_Exercise objective_. Take the material below and restate it word for word, stopping after the line in which "reels is important" occurs.

_Dataset excerpts_.
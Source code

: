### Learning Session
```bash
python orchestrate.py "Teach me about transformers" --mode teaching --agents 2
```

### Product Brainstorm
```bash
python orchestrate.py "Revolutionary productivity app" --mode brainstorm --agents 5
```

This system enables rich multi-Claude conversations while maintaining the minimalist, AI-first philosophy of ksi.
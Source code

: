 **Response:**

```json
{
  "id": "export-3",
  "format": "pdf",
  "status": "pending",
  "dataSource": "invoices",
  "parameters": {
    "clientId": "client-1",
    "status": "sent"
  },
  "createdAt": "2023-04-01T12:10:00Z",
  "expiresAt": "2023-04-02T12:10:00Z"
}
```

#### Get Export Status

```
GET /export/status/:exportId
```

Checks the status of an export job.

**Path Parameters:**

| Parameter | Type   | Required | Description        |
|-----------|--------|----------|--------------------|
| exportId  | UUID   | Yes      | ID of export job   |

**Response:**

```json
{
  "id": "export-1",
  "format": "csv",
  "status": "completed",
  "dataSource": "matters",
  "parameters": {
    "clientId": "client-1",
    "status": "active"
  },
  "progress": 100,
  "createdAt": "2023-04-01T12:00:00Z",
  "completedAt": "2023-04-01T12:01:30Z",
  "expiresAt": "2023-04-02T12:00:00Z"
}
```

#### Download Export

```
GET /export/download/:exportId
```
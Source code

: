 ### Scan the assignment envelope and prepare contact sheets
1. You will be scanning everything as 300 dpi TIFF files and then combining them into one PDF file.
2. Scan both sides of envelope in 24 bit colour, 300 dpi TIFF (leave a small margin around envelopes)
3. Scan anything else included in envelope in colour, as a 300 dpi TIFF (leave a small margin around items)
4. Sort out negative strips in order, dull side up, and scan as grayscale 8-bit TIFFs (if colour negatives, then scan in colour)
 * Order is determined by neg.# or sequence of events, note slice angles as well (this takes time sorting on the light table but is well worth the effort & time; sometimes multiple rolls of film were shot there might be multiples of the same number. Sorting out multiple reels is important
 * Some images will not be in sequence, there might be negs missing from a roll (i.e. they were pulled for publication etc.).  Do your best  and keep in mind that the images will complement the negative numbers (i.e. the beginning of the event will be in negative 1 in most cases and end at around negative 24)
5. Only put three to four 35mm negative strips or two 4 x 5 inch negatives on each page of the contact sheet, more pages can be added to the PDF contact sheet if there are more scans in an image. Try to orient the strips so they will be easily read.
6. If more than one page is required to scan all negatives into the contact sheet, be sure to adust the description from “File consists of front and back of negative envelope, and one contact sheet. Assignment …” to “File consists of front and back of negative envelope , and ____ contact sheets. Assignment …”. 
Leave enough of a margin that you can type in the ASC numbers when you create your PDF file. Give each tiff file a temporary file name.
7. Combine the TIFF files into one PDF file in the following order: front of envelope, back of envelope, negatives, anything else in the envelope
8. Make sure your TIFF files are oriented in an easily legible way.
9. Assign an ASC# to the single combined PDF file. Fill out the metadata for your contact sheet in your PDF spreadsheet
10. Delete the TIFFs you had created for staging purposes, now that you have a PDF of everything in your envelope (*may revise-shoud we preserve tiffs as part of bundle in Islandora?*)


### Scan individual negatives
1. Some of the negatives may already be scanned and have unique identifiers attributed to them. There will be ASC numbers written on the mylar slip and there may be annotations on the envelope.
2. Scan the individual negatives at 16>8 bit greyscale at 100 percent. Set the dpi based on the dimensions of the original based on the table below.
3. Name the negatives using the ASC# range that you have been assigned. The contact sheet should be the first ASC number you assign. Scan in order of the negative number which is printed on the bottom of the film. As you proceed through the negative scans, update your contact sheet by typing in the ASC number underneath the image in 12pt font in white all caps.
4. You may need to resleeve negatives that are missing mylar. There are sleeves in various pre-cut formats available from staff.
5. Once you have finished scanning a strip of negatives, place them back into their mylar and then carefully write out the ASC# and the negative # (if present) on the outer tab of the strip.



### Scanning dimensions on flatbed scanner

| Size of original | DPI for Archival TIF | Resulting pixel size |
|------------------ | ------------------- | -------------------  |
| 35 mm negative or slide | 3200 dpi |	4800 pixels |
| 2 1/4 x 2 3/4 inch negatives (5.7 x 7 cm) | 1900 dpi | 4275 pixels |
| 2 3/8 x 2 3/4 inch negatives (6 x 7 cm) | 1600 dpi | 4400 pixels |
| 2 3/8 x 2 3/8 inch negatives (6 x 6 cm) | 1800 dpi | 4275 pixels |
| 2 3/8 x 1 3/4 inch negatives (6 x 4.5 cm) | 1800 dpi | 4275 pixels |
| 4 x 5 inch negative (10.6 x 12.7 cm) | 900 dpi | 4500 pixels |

_Exercise solution_.
Source code

:### Learning Session
```bash
python orchestrate.py "Teach me about transformers" --mode teaching --agents 2
```

### Product Brainstorm
```bash
python orchestrate.py "Revolutionary productivity app" --mode brainstorm --agents 5
```

This system enables rich multi-Claude conversations while maintaining the minimalist, AI-first philosophy of ksi.
Source code

: **Response:**

```json
{
  "id": "export-3",
  "format": "pdf",
  "status": "pending",
  "dataSource": "invoices",
  "parameters": {
    "clientId": "client-1",
    "status": "sent"
  },
  "createdAt": "2023-04-01T12:10:00Z",
  "expiresAt": "2023-04-02T12:10:00Z"
}
```

#### Get Export Status

```
GET /export/status/:exportId
```

Checks the status of an export job.

**Path Parameters:**

| Parameter | Type   | Required | Description        |
|-----------|--------|----------|--------------------|
| exportId  | UUID   | Yes      | ID of export job   |

**Response:**

```json
{
  "id": "export-1",
  "format": "csv",
  "status": "completed",
  "dataSource": "matters",
  "parameters": {
    "clientId": "client-1",
    "status": "active"
  },
  "progress": 100,
  "createdAt": "2023-04-01T12:00:00Z",
  "completedAt": "2023-04-01T12:01:30Z",
  "expiresAt": "2023-04-02T12:00:00Z"
}
```

#### Download Export

```
GET /export/download/:exportId
```
Source code

: ### Scan the assignment envelope and prepare contact sheets
1. You will be scanning everything as 300 dpi TIFF files and then combining them into one PDF file.
2. Scan both sides of envelope in 24 bit colour, 300 dpi TIFF (leave a small margin around envelopes)
3. Scan anything else included in envelope in colour, as a 300 dpi TIFF (leave a small margin around items)
4. Sort out negative strips in order, dull side up, and scan as grayscale 8-bit TIFFs (if colour negatives, then scan in colour)
 * Order is determined by neg.# or sequence of events, note slice angles as well (this takes time sorting on the light table but is well worth the effort & time; sometimes multiple rolls of film were shot there might be multiples of the same number. Sorting out multiple reels is important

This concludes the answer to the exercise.